Collected data:

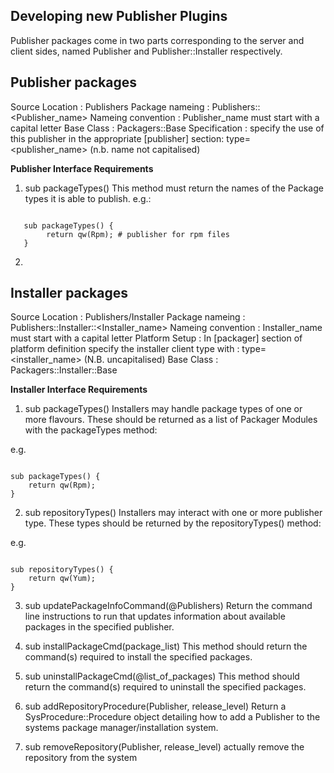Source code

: ## Developing new Publisher Plugins ##

Publisher packages come in two parts corresponding to the
server and client sides, named Publisher and Publisher::Installer respectively.

## Publisher packages ##

Source Location    : Publishers
Package nameing    : Publishers::<Publisher_name>
Nameing convention : Publisher_name must start with a capital letter
Base Class         : Packagers::Base
Specification      : specify the use of this publisher in the appropriate
                     [publisher] section:
                     type=<publisher_name> (n.b. name not capitalised)

<b>Publisher Interface Requirements</b>

1) sub packageTypes()
   This method must return the names of the Package types it is able
   to publish. e.g.:
<code>
   sub packageTypes() {
        return qw(Rpm); # publisher for rpm files
   }
</code>

2) 

## Installer packages ##

Source Location : Publishers/Installer
Package nameing : Publishers::Installer::<Installer_name>
Nameing convention : Installer_name must start with a capital letter
Platform Setup : In [packager] section of platform definition specify
                 the installer client type with :
                 type=<installer_name> (N.B. uncapitalised)
Base Class     : Packagers::Installer::Base

<b>Installer Interface Requirements</b>

1) sub packageTypes()
Installers may handle package types of one or more flavours. These should be
returned as a list of Packager Modules with the packageTypes method:

e.g.

<code>
sub packageTypes() {
    return qw(Rpm);
}
</code>

2) sub repositoryTypes()
Installers may interact with one or more publisher type. These types should be
returned by the repositoryTypes() method:

e.g.

<code>
sub repositoryTypes() {
    return qw(Yum);
}
</code>

3) sub updatePackageInfoCommand(@Publishers)
Return the command line instructions to run that updates information about available
packages in the specified publisher.

4) sub installPackageCmd(package_list)
This method should return the command(s) required to install the specified packages.

5) sub uninstallPackageCmd(@list_of_packages)
This method should return the command(s) required to uninstall the specified packages.

6) sub addRepositoryProcedure(Publisher, release_level)
Return a SysProcedure::Procedure object detailing how to add a Publisher to the 
systems package manager/installation system.

7) sub removeRepository(Publisher, release_level)
actually remove the repository from the system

● **TASK REQUIREMENTS**:
Using the entries above, return exactly the lines from the line with "Publisher Plugins ##" to the line with "<b>Installer Interface Requirements</b>", counting both of those lines.

● **TASK RESPONSE**:
: ## Developing new Publisher Plugins ##

Publisher packages come in two parts corresponding to the
server and client sides, named Publisher and Publisher::Installer respectively.

## Publisher packages ##

Source Location    : Publishers
Package nameing    : Publishers::<Publisher_name>
Nameing convention : Publisher_name must start with a capital letter
Base Class         : Packagers::Base
Specification      : specify the use of this publisher in the appropriate
                     [publisher] section:
                     type=<publisher_name> (n.b. name not capitalised)

<b>Publisher Interface Requirements</b>

1) sub packageTypes()
   This method must return the names of the Package types it is able
   to publish. e.g.:
<code>
   sub packageTypes() {
        return qw(Rpm); # publisher for rpm files
   }
</code>

2) 

## Installer packages ##

Source Location : Publishers/Installer
Package nameing : Publishers::Installer::<Installer_name>
Nameing convention : Installer_name must start with a capital letter
Platform Setup : In [packager] section of platform definition specify
                 the installer client type with :
                 type=<installer_name> (N.B. uncapitalised)
Base Class     : Packagers::Installer::Base

<b>Installer Interface Requirements</b>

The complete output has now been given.